▶ Exercise goal: Reproduce every entry precisely as written.

(Saved data entries)
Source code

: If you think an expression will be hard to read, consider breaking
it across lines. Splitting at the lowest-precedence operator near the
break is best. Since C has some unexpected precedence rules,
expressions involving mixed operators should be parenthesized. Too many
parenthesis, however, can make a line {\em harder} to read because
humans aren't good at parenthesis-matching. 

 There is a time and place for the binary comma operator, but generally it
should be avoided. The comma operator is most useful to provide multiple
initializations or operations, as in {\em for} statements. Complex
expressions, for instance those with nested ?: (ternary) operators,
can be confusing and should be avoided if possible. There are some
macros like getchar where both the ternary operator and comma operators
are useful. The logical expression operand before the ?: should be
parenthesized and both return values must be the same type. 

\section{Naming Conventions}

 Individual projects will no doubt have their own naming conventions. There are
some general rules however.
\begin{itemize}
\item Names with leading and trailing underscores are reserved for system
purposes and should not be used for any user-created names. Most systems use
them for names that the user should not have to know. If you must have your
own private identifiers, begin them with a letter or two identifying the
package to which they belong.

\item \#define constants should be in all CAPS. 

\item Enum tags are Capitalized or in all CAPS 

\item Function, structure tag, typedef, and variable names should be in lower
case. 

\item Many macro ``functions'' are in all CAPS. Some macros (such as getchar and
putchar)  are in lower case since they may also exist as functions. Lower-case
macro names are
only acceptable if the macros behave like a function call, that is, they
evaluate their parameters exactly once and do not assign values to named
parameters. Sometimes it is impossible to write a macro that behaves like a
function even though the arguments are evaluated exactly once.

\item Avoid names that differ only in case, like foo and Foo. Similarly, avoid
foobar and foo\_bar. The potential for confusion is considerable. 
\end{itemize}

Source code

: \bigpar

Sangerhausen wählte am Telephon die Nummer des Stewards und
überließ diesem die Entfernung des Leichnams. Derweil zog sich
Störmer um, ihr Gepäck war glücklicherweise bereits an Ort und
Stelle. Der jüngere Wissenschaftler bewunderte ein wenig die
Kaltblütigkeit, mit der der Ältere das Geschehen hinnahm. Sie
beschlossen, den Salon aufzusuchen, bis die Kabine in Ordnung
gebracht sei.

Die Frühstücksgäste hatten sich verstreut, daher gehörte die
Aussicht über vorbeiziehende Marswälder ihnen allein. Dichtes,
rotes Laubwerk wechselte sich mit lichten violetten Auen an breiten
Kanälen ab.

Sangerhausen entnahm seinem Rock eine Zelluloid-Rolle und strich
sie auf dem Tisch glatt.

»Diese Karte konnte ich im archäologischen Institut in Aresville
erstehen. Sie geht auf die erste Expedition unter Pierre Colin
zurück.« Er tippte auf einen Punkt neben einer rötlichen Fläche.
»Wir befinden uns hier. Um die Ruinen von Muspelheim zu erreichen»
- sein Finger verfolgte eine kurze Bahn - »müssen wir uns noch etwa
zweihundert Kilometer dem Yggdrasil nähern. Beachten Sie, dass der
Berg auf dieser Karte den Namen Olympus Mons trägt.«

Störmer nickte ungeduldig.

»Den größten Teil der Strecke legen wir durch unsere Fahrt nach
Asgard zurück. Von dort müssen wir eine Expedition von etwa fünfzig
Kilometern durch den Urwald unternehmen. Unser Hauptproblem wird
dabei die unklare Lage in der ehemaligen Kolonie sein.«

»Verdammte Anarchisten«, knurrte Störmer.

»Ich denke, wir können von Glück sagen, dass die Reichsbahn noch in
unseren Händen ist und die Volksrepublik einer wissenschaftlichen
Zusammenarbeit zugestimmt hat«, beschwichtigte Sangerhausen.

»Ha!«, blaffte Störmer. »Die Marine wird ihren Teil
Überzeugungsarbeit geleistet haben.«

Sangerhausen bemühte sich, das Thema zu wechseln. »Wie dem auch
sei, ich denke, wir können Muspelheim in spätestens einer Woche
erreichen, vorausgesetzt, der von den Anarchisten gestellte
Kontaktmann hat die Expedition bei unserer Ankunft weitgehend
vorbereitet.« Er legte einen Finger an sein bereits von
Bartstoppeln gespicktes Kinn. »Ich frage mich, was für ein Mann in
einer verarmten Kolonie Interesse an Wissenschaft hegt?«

▶ Task result:
Source code

: If you think an expression will be hard to read, consider breaking
it across lines. Splitting at the lowest-precedence operator near the
break is best. Since C has some unexpected precedence rules,
expressions involving mixed operators should be parenthesized. Too many
parenthesis, however, can make a line {\em harder} to read because
humans aren't good at parenthesis-matching. 

 There is a time and place for the binary comma operator, but generally it
should be avoided. The comma operator is most useful to provide multiple
initializations or operations, as in {\em for} statements. Complex
expressions, for instance those with nested ?: (ternary) operators,
can be confusing and should be avoided if possible. There are some
macros like getchar where both the ternary operator and comma operators
are useful. The logical expression operand before the ?: should be
parenthesized and both return values must be the same type. 

\section{Naming Conventions}

 Individual projects will no doubt have their own naming conventions. There are
some general rules however.
\begin{itemize}
\item Names with leading and trailing underscores are reserved for system
purposes and should not be used for any user-created names. Most systems use
them for names that the user should not have to know. If you must have your
own private identifiers, begin them with a letter or two identifying the
package to which they belong.

\item \#define constants should be in all CAPS. 

\item Enum tags are Capitalized or in all CAPS 

\item Function, structure tag, typedef, and variable names should be in lower
case. 

\item Many macro ``functions'' are in all CAPS. Some macros (such as getchar and
putchar)  are in lower case since they may also exist as functions. Lower-case
macro names are
only acceptable if the macros behave like a function call, that is, they
evaluate their parameters exactly once and do not assign values to named
parameters. Sometimes it is impossible to write a macro that behaves like a
function even though the arguments are evaluated exactly once.

\item Avoid names that differ only in case, like foo and Foo. Similarly, avoid
foobar and foo\_bar. The potential for confusion is considerable. 
\end{itemize}

Source code

: \bigpar

Sangerhausen wählte am Telephon die Nummer des Stewards und
überließ diesem die Entfernung des Leichnams. Derweil zog sich
Störmer um, ihr Gepäck war glücklicherweise bereits an Ort und
Stelle. Der jüngere Wissenschaftler bewunderte ein wenig die
Kaltblütigkeit, mit der der Ältere das Geschehen hinnahm. Sie
beschlossen, den Salon aufzusuchen, bis die Kabine in Ordnung
gebracht sei.

Die Frühstücksgäste hatten sich verstreut, daher gehörte die
Aussicht über vorbeiziehende Marswälder ihnen allein. Dichtes,
rotes Laubwerk wechselte sich mit lichten violetten Auen an breiten
Kanälen ab.

Sangerhausen entnahm seinem Rock eine Zelluloid-Rolle und strich
sie auf dem Tisch glatt.

»Diese Karte konnte ich im archäologischen Institut in Aresville
erstehen. Sie geht auf die erste Expedition unter Pierre Colin
zurück.« Er tippte auf einen Punkt neben einer rötlichen Fläche.
»Wir befinden uns hier. Um die Ruinen von Muspelheim zu erreichen»
- sein Finger verfolgte eine kurze Bahn - »müssen wir uns noch etwa
zweihundert Kilometer dem Yggdrasil nähern. Beachten Sie, dass der
Berg auf dieser Karte den Namen Olympus Mons trägt.«

Störmer nickte ungeduldig.

»Den größten Teil der Strecke legen wir durch unsere Fahrt nach
Asgard zurück. Von dort müssen wir eine Expedition von etwa fünfzig
Kilometern durch den Urwald unternehmen. Unser Hauptproblem wird
dabei die unklare Lage in der ehemaligen Kolonie sein.«

»Verdammte Anarchisten«, knurrte Störmer.

»Ich denke, wir können von Glück sagen, dass die Reichsbahn noch in
unseren Händen ist und die Volksrepublik einer wissenschaftlichen
Zusammenarbeit zugestimmt hat«, beschwichtigte Sangerhausen.

»Ha!«, blaffte Störmer. »Die Marine wird ihren Teil
Überzeugungsarbeit geleistet haben.«

Sangerhausen bemühte sich, das Thema zu wechseln. »Wie dem auch
sei, ich denke, wir können Muspelheim in spätestens einer Woche
erreichen, vorausgesetzt, der von den Anarchisten gestellte
Kontaktmann hat die Expedition bei unserer Ankunft weitgehend
vorbereitet.« Er legte einen Finger an sein bereits von
Bartstoppeln gespicktes Kinn. »Ich frage mich, was für ein Mann in
einer verarmten Kolonie Interesse an Wissenschaft hegt?«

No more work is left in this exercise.